------ LISTED ENTRIES

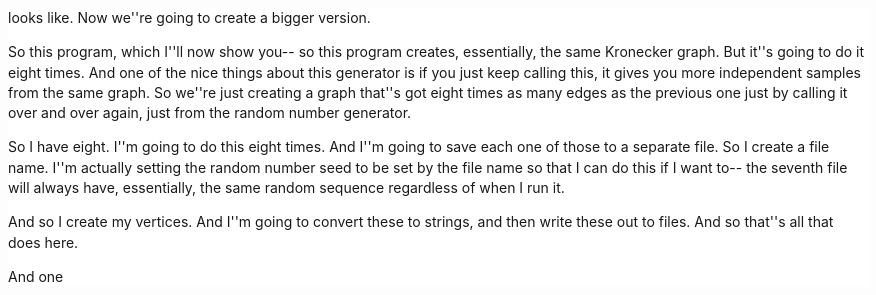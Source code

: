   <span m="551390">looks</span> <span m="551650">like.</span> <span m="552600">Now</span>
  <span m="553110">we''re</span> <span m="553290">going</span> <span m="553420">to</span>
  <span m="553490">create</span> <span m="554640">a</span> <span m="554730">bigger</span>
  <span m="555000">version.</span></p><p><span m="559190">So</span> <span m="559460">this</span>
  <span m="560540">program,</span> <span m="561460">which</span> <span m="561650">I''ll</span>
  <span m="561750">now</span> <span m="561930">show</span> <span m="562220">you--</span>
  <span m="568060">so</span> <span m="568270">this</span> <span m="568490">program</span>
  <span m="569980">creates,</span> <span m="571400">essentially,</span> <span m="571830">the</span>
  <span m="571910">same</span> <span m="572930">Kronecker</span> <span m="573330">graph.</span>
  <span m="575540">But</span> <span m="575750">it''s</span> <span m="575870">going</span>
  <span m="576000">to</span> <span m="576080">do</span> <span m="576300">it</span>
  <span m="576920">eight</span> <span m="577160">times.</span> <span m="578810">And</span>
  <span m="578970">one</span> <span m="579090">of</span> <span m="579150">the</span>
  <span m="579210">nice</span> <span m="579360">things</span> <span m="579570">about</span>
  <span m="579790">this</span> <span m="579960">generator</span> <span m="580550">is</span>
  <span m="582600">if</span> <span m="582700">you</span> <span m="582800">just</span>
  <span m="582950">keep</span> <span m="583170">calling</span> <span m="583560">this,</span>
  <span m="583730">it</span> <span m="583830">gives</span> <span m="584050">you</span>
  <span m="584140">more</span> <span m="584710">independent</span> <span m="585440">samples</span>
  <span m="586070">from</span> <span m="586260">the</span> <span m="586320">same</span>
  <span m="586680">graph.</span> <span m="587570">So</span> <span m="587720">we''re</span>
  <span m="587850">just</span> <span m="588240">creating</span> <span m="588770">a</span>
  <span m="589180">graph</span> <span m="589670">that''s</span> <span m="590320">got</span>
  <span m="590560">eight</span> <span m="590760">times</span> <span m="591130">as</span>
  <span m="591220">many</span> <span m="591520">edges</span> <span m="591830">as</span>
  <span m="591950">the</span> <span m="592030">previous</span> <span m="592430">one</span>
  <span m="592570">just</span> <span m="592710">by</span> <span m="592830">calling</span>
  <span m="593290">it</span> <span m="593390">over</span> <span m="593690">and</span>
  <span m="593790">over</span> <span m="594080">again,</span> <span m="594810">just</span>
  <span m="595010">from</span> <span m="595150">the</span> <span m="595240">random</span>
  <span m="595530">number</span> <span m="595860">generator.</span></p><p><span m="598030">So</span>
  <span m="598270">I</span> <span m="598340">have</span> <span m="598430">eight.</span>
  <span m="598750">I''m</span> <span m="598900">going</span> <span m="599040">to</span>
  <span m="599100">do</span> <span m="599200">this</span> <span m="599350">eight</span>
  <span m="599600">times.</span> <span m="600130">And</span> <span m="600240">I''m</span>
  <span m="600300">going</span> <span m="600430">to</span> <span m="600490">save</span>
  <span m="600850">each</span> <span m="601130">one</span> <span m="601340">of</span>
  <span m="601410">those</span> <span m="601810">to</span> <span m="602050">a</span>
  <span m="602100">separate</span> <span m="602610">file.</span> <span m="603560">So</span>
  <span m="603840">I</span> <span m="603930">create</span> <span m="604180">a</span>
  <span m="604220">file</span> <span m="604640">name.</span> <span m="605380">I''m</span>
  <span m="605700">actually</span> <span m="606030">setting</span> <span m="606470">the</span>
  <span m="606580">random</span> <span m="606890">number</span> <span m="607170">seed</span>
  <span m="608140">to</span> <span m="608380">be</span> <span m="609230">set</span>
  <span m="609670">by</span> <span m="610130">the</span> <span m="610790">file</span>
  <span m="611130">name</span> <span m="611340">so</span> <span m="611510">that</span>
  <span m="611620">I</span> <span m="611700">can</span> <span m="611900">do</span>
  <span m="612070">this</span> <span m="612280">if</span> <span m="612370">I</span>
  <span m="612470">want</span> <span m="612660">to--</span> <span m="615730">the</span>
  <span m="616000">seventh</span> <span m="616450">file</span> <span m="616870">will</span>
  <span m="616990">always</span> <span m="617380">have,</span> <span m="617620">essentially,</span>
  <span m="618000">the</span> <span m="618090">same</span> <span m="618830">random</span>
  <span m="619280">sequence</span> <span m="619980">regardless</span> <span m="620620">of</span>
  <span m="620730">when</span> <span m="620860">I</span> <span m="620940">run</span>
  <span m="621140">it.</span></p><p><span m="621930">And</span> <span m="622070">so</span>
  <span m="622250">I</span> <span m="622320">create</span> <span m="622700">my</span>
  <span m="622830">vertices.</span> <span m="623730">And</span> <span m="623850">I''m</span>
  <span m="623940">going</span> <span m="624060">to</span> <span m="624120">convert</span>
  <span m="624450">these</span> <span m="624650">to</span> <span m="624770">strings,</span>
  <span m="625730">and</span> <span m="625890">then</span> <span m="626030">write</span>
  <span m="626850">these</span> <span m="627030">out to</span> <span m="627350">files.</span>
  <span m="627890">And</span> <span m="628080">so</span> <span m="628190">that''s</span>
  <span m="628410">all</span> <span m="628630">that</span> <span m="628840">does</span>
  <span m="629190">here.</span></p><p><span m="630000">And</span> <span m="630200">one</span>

------------
------ LISTED ENTRIES

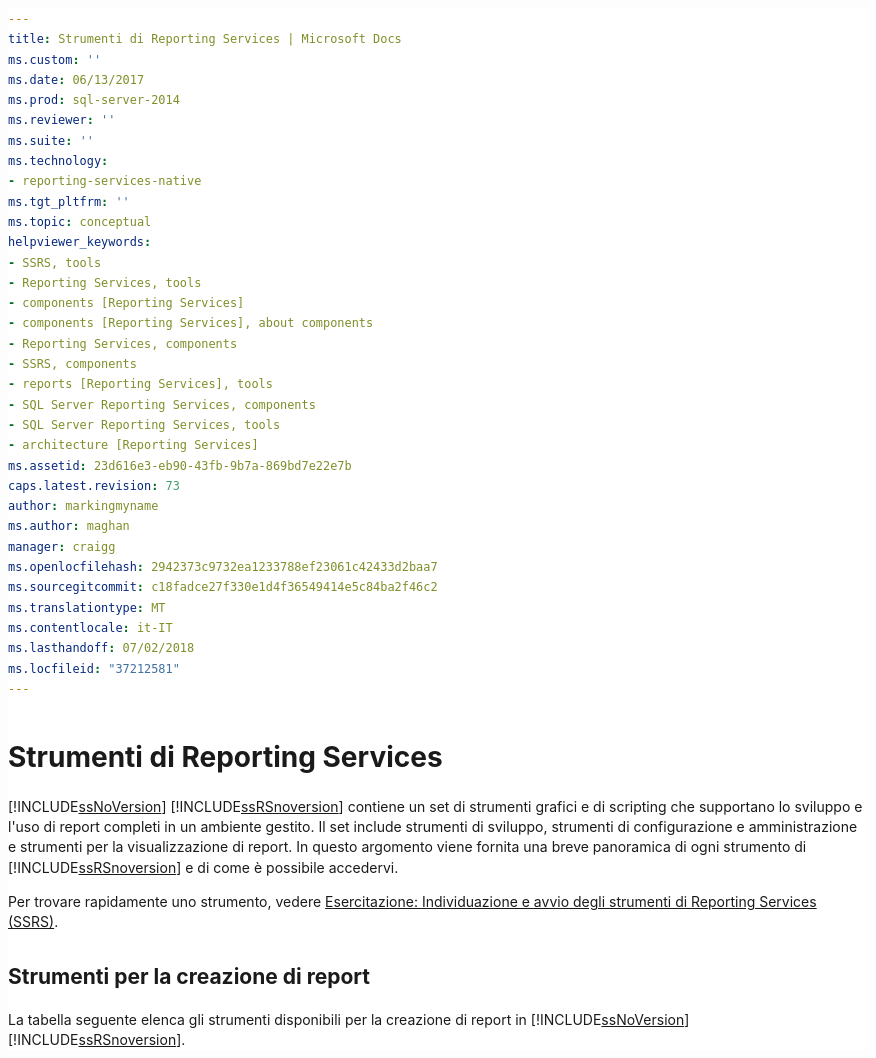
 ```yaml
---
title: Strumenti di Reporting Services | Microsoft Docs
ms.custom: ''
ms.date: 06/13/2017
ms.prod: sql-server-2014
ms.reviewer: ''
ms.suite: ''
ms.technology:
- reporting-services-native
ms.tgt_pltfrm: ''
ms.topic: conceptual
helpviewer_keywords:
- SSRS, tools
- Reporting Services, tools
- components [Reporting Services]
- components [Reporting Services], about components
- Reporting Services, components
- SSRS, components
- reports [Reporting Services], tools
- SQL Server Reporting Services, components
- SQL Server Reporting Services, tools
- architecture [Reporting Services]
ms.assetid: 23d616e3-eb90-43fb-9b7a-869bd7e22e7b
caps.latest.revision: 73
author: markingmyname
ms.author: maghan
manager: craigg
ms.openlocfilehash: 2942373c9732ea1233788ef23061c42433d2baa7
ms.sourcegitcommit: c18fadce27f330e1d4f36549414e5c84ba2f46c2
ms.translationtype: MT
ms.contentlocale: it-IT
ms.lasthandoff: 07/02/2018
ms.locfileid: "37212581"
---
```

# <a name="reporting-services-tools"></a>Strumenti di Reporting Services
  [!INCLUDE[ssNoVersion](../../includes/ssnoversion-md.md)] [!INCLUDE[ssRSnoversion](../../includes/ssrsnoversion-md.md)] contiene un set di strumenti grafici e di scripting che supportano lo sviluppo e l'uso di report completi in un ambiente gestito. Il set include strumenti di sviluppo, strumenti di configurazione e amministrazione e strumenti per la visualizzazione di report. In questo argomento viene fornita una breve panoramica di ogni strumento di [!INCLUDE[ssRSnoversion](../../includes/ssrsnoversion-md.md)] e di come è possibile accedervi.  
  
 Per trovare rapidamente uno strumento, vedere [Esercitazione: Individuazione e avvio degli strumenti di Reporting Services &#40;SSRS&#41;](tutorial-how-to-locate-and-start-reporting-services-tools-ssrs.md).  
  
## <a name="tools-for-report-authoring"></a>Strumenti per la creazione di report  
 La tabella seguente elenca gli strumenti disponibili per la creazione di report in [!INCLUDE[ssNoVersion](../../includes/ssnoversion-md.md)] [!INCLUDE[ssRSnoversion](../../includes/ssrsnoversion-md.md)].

------------

Using the records above, select and copy every line that has the word "from".

  <span m="586070">from</span> <span m="586260">the</span> <span m="586320">same</span>
  <span m="595010">from</span> <span m="595150">the</span> <span m="595240">random</span>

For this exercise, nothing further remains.